There are two varieties of angry within Democrats. One kind of angry is blue-collar, populist anger. Graham Platner expresses it in an articulate way that Democrats who groaned through the Biden presidency are thrilled to hear. Someone who talks! He seems manly and confident and straightforward, even as he describes his errors and redemption. Platner is one direction for Democrats.

There is another kind of anger: progressive, seize-the-moment, reform-America anger. Blue state/blue district politicians have it: AOC, Jazmine Crockett, Elizabeth Warren. These are people who are disappointed with Presidents Clinton and  Obama, believing they could have done more. Biden campaigned as a moderate but governed as Elizabeth Warren, and if he just hadn't been old and inarticulate and hadn't blown his campaign, we might be consolidating those gains, not reversing them and much more. There is angry appetite for a fighter who will be both true blue and nationally popular and win forty states with a "give them hell" progressive message.

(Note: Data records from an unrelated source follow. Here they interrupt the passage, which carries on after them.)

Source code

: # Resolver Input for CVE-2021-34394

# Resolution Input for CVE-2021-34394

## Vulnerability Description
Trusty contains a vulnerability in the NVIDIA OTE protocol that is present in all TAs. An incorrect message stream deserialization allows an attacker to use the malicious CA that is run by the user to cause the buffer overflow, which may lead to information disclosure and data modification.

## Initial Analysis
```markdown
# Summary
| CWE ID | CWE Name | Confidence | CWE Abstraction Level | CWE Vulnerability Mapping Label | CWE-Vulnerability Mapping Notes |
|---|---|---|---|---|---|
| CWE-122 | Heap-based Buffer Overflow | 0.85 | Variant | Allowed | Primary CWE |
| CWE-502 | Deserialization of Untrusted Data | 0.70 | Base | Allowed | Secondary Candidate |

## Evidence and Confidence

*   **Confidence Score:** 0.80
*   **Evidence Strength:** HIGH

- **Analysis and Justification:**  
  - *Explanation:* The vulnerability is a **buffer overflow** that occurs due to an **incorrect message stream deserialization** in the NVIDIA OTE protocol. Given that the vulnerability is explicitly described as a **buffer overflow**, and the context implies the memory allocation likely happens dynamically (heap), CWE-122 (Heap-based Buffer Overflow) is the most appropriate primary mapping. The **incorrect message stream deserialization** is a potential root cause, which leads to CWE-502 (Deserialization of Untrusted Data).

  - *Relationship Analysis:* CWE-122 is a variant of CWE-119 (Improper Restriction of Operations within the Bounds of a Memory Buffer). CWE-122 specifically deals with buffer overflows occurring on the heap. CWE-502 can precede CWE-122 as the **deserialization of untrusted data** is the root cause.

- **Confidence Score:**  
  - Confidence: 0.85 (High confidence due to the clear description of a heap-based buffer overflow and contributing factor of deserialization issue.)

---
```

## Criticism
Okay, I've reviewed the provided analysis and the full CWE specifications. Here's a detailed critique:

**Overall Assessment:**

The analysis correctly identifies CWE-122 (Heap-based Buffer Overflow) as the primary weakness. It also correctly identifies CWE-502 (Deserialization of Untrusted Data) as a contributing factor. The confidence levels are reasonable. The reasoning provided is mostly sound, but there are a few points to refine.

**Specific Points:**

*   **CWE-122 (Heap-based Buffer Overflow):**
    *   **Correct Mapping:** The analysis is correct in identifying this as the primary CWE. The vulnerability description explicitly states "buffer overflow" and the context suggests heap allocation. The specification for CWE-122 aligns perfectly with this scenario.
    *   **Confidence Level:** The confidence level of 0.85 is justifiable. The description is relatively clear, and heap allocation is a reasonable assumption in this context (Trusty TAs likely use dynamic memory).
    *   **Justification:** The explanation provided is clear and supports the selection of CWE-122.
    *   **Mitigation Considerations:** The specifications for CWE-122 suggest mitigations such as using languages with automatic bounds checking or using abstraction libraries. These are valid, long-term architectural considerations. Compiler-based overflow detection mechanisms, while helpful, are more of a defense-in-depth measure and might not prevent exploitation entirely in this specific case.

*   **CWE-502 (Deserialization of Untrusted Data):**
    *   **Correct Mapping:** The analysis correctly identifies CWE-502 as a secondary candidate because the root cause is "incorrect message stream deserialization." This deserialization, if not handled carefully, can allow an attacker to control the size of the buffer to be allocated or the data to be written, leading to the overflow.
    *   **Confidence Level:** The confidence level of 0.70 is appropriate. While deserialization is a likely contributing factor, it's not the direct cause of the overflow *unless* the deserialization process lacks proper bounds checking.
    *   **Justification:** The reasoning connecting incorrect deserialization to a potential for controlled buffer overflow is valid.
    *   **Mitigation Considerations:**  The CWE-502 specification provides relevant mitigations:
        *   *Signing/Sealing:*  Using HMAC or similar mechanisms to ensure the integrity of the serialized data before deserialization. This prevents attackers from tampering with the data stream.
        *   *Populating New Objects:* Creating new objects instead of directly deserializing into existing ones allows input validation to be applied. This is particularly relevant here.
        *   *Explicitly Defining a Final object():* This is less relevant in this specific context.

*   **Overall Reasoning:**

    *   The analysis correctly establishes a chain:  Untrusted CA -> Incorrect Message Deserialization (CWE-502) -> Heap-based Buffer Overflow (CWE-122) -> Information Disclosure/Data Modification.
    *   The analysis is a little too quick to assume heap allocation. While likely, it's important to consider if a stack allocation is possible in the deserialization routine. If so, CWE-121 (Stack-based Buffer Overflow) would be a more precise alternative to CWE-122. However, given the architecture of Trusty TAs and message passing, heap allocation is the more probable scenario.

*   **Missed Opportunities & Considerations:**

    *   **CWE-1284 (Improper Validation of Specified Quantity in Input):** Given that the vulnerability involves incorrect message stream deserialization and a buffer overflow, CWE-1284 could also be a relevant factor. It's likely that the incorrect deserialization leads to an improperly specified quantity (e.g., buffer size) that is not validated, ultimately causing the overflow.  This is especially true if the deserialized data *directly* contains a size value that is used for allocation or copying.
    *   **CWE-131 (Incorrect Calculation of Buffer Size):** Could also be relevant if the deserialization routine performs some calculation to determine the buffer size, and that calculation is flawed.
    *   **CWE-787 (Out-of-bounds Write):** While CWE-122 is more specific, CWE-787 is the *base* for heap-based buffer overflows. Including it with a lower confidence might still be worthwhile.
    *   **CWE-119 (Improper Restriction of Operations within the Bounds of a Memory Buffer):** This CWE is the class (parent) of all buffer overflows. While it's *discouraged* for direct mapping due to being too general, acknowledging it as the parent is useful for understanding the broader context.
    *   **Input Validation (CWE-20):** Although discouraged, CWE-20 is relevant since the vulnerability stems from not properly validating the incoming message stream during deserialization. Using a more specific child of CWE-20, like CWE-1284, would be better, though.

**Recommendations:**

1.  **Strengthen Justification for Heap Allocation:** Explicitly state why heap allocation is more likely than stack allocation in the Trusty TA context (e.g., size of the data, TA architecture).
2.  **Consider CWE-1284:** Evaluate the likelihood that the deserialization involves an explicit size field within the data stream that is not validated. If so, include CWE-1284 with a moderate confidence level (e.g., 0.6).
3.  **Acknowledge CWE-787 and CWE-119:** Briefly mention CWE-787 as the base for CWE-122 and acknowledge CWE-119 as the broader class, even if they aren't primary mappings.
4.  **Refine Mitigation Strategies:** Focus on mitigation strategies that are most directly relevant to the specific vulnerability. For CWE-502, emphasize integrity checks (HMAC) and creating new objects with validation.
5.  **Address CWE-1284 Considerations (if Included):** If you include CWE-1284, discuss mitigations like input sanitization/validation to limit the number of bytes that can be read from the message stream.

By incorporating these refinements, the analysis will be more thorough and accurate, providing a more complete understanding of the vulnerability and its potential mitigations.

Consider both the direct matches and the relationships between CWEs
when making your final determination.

Ossoff will disappoint both those groups. Ossoff is a purple state politician with Republicans in state and local office. He may be too moderate to win a Democratic nomination. He is the opposite of edgy. And yet Democrats chose James Talarico, not Jazmine Crockett in Texas, so maybe Democrats want consolidation. Progressive Democrats want a governing majority; they must be able to win in states like Ohio, Georgia, Iowa, Maine, Tennessee, Texas, Nebraska, Montana, and both Dakotas. It used to be possible.

Trump clarifies the stakes for Americans. Democrats want to nominate someone who can win.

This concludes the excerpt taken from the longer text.